Spatiotemporal Congestion-Aware Path Planning Toward Intelligent Transportation Systems in Software-Defined Smart City IoT

Abstract

In smart cities, urban intelligent transportation systems (ITSs) are highly anticipated to improve transportation efficiency, decrease traffic congestion, and promote sustainable transportation development. However, the ITS-based transportation network may fail as a result of a traffic congestion which is considered as one of the challenging issues in large-scale smart cities. The possible traffic congestion on the link is with spatiotemporal features and may vary over time. Nevertheless, the continuous or delay-sensitive traffic flow is always requested in smart cities even under serious traffic congestion.
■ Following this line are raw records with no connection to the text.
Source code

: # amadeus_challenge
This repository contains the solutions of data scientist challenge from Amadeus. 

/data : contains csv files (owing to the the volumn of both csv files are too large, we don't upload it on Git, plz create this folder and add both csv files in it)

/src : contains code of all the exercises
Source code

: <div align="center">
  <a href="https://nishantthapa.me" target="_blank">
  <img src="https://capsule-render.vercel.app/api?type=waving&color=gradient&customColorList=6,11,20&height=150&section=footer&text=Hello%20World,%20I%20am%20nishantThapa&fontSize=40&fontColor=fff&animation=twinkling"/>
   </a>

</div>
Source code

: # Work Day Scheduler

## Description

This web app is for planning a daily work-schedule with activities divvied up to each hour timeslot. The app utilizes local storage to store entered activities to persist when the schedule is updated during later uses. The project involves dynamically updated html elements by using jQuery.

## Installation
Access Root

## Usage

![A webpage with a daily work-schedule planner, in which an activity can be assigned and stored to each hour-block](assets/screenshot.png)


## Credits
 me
In this article, we will prove such spatiotemporal features of traffic congestion can be forecasted, and the path for the delay-sensitive urban traffic can be accurately planed before the traffic is started. Our main contributions can be summarized as follows: 1) we employ the software-defined networking (SDN) technology to improve the scalability of ITS in smart cities and propose a grid-based model to quantify the traffic-congestion probability of the transportation network; 2) we propose a polynomial-time solvable algorithm to recognize the grids that affect the traffic-congestion probability of the network links or paths; and 3) we utilize the time-expanded network technology to expand the time slots in the spatial dimension and propose a polynomial-time path planning algorithm that can seek for a congestion-aware path to schedule the traffic within a given time threshold.